This past Friday, the Fifth Circuit Court of Appeals released a 62-page decision on Cargill v. Garland, striking down the Trump administration’s 2018 ban on bump-fire stocks. Second Amendment activists across the country are rejoicing because of this significant victory and are preparing for the case to work its way farther up in the court system, possibly even to the U.S. Supreme Court. While I agree that it is a significant victory over government overreach, I don’t feel the same sense of happiness at seeing this decision passed down. Frankly, I’m still upset that this had to happen to begin with.
I clearly remember the adulation people heaped on Donald Trump as a defender of individual liberties despite his administration’s actions to the contrary. Even after he was quoted as saying “I like taking the guns early… Take the guns first, due process second,” in early 2018, his most ardent defenders refused to admit that he presented a threat to our rights. They insisted that he didn’t really say that; and if he did, he didn’t really mean it; and even if he did, he wasn’t going to do anything; and even if he did it wasn’t a big deal. The Fudds’ refrain went something like, “let them fight it out in the courts;” eerily reminiscent of the “let them eat cake” misattributed to Marie Antoinette on the eve of the French Revolution. Well, they were wrong, and until Friday, we suffered from the consequences of their blindness.
I never owned a bump-fire stock. Personally, I think they’re a dumb gimmick, along with binary and forced-reset triggers—probably a fun range toy, but a waste of money and ammunition. Their real value, in my opinion, is as a workaround to the NFA and a finger in the eye of gun control. If the government wants to take away our ability to own certain types of firearms, enterprising engineers will always invent ways to achieve similar results while following the letter of the law. Mechanically, a bump-fire stock is an inert chunk of plastic; it only facilitates the technique of bump-firing, which is already possible with most semi-automatic firearms.
When Trump and his administration began moving to ban bump-fire stocks, I tried to spread the word to anyone who would listen about how stupid that would be. The Bureau of Alcohol, Tobacco, Firearms, and Explosives (BATFE or ATF) already had a long history of arbitrarily interpreting and re-interpreting the laws it is tasked to enforce, so if it could re-define a hollow piece of injection-molded plastic as a machine gun, there could be no end to their overreach. These fears, founded in historical fact, were dismissed as unreasonable. The Fudd-logic rebuttal was that nobody should own a bump-fire stock anyway, and that anyone really concerned about the issue should just “let them fight it out in the courts.” Again, “let them eat cake.”

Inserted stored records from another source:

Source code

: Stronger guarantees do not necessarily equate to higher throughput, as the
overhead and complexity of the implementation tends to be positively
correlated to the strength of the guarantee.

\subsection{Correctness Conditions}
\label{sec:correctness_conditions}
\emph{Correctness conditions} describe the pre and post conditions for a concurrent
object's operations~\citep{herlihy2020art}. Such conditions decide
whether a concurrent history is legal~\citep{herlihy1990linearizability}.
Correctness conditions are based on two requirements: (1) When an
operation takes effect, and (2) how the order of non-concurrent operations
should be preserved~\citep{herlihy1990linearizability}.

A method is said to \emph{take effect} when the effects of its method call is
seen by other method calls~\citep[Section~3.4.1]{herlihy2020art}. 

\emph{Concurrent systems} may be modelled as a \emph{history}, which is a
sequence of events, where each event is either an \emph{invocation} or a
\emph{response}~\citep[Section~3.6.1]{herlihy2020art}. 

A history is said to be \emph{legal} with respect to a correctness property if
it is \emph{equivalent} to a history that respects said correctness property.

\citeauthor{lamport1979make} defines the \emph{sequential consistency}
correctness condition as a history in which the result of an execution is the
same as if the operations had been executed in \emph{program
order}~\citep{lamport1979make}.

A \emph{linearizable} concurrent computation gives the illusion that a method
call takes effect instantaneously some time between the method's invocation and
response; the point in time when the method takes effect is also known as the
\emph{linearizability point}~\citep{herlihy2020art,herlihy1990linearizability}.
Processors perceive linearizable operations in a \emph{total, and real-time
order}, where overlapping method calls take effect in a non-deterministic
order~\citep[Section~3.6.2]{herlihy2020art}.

Trump’s Department of Justice released what’s called a “final rule” on December 18th, 2018, which re-interprets existing Federal law to reclassify bump-fire stocks as machine guns. The President and a gang of bureaucrats effectively made new law without going through Congress first, and they got away with it. Of course, Second Amendment advocacy organizations immediately took the administration to court over this egregious overreach, and the rest of us have spent the past four years fighting the pervasive media narrative that bump-fire stocks supposedly “turn a rifle into a machine gun.” All the while, as our side suffered failure after failure, we’ve tried to change the minds of those ostensibly on our side who are willing to sit back and “let them fight it out in the courts.”
Here we stand, four years later, with the Fifth Circuit’s ruling in one hand and our hard-earned cake in the other. We’ve had a victory, yes, but the war over our rights will continue long into the future. Now, to those who back in 2018 said we should just give up and “let them fight it out in the courts,” I wish to offer a rebuttal: is that where we are as a society? Have we become so apathetic that we’re willing to have our rights taken away at the stroke of a pen by unelected bureaucrats, only to get them back after four years and millions of dollars in legal fees? This should serve as a wake-up call for anyone who wasn’t already aware of this problem. Until we do something about it, the abuses of procedure will continue, and the Federal government will continue using executive orders and aggressive re-interpretations to whittle away at our freedom.